Lingkar kuasa, menempatkan para pemimpin politik sebagai pihak, yang memiliki kemampuan untuk mengambil keputusan, bagi kepentingan kolektif.
Elit politik memegang power (kekuasaan), sekaligus (authority) kewenangan yang dilekatkan pada posisinya. Problemnya, ke arah mana hal itu hendak ditujukan?.
Konsep dalam istilah "elit politik", sesungguhnya dipergunakan sebagai bentuk sinisme terhadap kekuasaan.
Dikarenakan, sesuai Pareto, pemegang kuasa adalah residu. Karakteristik dasarnya adalah penuh kelicikan dan menggunakan kekerasan.
Prinsip tersebut, menguatkan deskripsi Machiavelli, yang mengatakan bahwa penguasa yang kuat, harus memiliki karakteristik cerdik dan kejam layaknya singa.
Benarkah demikian? Bagaimana implementasinya?.
Politik dimaknai sebagai proses sekaligus cara, dalam mencapai dan mempergunakan kekuasaan bagi kepentingan publik.
Para penguasa, sepanjang sejarahnya, memiliki ruang sekaligus panggung untuk menampilkan dirinya, sekaligus memunculkan gagasan yang dimilikinya.
Interaksi dengan publik, merupakan bentuk dari komunikasi politik, sebagai metode langsung yang dapat dipergunakan dalam memperluas persuasi, membentuk kesepahaman dan mengikat para pendukung.
Faktor yang dibutuhkan bagi seorang pemimpin dalam meraih dukungan sekaligus memobilisasi pengikutnya adalah dengan: expert power (basis pengetahuan), referent power (identifikasi kesamaan kesenangan), coersive power (konsolidasi rasa takut) dan legitimate power (legalitas kekuasaan).

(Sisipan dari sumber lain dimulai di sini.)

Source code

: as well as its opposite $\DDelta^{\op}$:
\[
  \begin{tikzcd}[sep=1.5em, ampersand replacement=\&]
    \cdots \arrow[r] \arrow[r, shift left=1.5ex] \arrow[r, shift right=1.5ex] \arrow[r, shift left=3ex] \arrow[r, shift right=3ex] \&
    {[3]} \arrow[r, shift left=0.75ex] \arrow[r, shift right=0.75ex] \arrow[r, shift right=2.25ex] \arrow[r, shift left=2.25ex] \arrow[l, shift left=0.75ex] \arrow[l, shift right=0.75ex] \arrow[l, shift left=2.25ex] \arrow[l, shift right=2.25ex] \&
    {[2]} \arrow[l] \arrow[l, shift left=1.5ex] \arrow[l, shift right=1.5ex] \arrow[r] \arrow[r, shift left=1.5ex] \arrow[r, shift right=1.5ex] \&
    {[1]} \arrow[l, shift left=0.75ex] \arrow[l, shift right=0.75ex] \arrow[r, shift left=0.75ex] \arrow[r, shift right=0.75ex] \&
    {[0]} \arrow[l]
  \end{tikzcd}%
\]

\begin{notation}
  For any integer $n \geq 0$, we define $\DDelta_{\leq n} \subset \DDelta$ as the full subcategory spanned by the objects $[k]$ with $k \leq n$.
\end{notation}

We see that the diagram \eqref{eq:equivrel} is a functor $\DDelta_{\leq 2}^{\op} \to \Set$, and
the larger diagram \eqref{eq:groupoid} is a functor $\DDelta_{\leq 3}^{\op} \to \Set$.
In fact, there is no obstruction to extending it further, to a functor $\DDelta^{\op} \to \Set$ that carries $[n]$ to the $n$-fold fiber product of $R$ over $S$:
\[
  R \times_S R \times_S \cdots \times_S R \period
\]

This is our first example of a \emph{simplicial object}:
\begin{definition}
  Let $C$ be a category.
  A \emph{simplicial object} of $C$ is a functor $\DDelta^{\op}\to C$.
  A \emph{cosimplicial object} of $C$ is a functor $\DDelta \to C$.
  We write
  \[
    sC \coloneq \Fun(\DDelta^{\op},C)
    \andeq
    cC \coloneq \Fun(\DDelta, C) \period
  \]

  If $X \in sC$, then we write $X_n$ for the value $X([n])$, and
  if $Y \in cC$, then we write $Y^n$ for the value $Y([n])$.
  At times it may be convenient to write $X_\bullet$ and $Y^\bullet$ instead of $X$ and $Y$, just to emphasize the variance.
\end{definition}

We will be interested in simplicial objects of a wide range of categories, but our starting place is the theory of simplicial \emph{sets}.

Keseluruhan faktor tersebut, diharapkan dapat mendorong percepatan proses persuasi politik publik.
Bentuk dasar persuasi, adalah mendapatkan informasi, lalu membentuk cara berpikir, hingga dapat mengubah sikap, yang menimbulkan rasa kepercayaan pada seorang pemimpin.

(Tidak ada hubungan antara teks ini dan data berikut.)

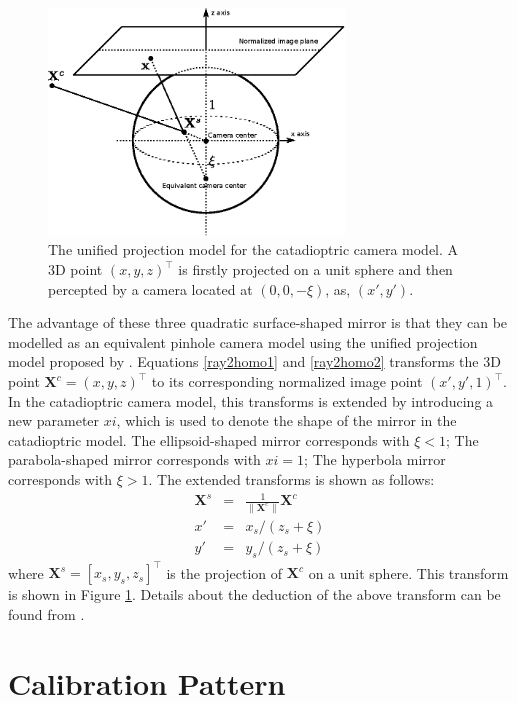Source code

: \documentclass{report}
\begin{document}
\begin{figure}
\centering
\includegraphics[width = 0.7\textwidth]{images/liftSphere.eps}
\caption{The unified projection model for the catadioptric camera model. A 3D point $(x, y, z)^\top$ is firstly projected on a unit sphere and then percepted by a camera located at $(0, 0, -\xi)$, as, $(x', y')$. }
\end{figure}


The advantage of these three quadratic surface-shaped mirror is that they can be modelled as an equivalent pinhole camera model using the unified projection model proposed by \cite{}. Equations \ref{ray2homo1} and \ref{ray2homo2} transforms the 3D point $\mathbf{X}^c = (x, y, z)^\top$ to its corresponding normalized image point $(x', y', 1)^\top$. In the catadioptric camera model, this transforms is extended by introducing a new parameter $xi$, which is used to denote the shape of the mirror in the catadioptric model. The ellipsoid-shaped mirror corresponds with $\xi < 1$; The parabola-shaped mirror corresponds with $xi = 1$; The hyperbola mirror corresponds with $\xi > 1$. The extended transforms is shown as follows: 
\begin{eqnarray}
\mathbf{X}^s &=&
\frac{1}{\| \mathbf{X}^c \|} \mathbf{X}^c \\
x' &=& x_s / (z_s + \xi) \label{liftEqn1}\\
y' &=& y_s / (z_s + \xi) \label{liftEqn2}
\end{eqnarray}
where $\mathbf{X}^s = [x_s, y_s, z_s]^\top$ is the projection of $\mathbf{X}^c$ on a unit sphere. This transform is shown in Figure \ref{}. Details about the deduction of the above transform can be found from \cite{}. 

 

\chapter{Calibration Pattern}
\end{document}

Salah satu model dari upaya merawat kekuasaan dari elit politik, adalah dengan penggunaan metode komunikasi propaganda.
Kebenaran tunggal versi penguasa, bisa direproduksi secara berulang, hingga menjadi indoktrinasi, melalui aktifitas yang mengarah pada upaya kontrol sosial.

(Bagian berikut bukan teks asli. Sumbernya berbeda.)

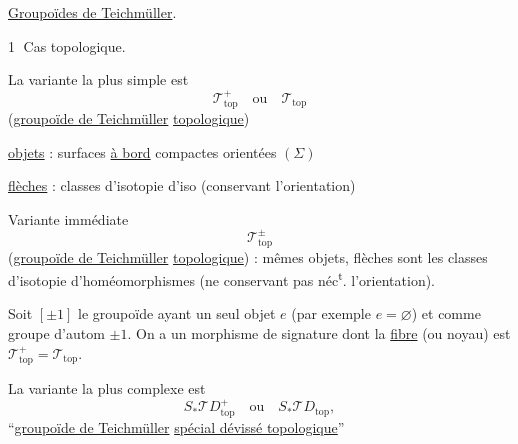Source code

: \uline{Groupoïdes de Teichmüller}.

\textcircled{1} Cas topologique.

La variante la plus simple est
\[
\mathcal T^+_{\mathrm{top}}\quad\text{ou}\quad\mathcal T_{\mathrm{top}}
\]
(\uline{groupoïde de Teichmüller}  \uline{topologique})

\uline{objets} : surfaces \uline{à bord} compactes orientées $(\Sigma)$

\uline{flèches} : classes d'isotopie d'iso (conservant l'orientation)


Variante immédiate
\[
\mathcal T_{\mathrm{top}}^\pm
\]
(\uline{groupoïde de Teichmüller}  \uline{topologique}) :
mêmes objets, flèches sont les classes d'isotopie d'homéomorphismes
(ne conservant pas néc\textsuperscript{t}. l'orientation).

Soit $[\pm1]$ le groupoïde ayant un seul objet $e$ (par exemple $e=\varnothing$)
et comme groupe d'autom $\pm1$. On a un morphisme de signature
dont la \uline{fibre}  (ou noyau) est
$\mathcal T_{\mathrm{top}}^+=\mathcal T_{\mathrm{top}}$.

La variante la plus complexe est
\[
S_*\mathcal TD_{\mathrm{top}}^+\quad\text{ou}\quad
S_*\mathcal TD_{\mathrm{top}},
\]
``\uline{groupoïde de Teichmüller} 
\uline{spécial dévissé topologique}''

Konsekuensi atas model tersebut adalah potensi abuse of power, yakni penyalahgunaan kekuasaan.
Dalam jangka panjang, penggunaan propaganda akan membuat terciptanya monolitik persepsi publik, melalui kontrol ketat penguasa akan selalu membenarkan kekuasaannya.
Lantas dengan terbentuknya homogenitas publik tersebut, akan menjadi mudah bagi penguasa untuk meredam gerakan oposisi politik.
Persuasi politik dengan model propaganda, kerapkali dilakukan secara manipulatif, menampilkan kebenaran mutlak bagi penguasa.
Dengan begitu elit politik, memang menjadi sebuah sinisme kekuasaan, karena dampak pengaruh penggunaan kekuasaan yang dapat menghancurkan pemilik sejati kekuasaan itu sendiri, yakni masyarakat!.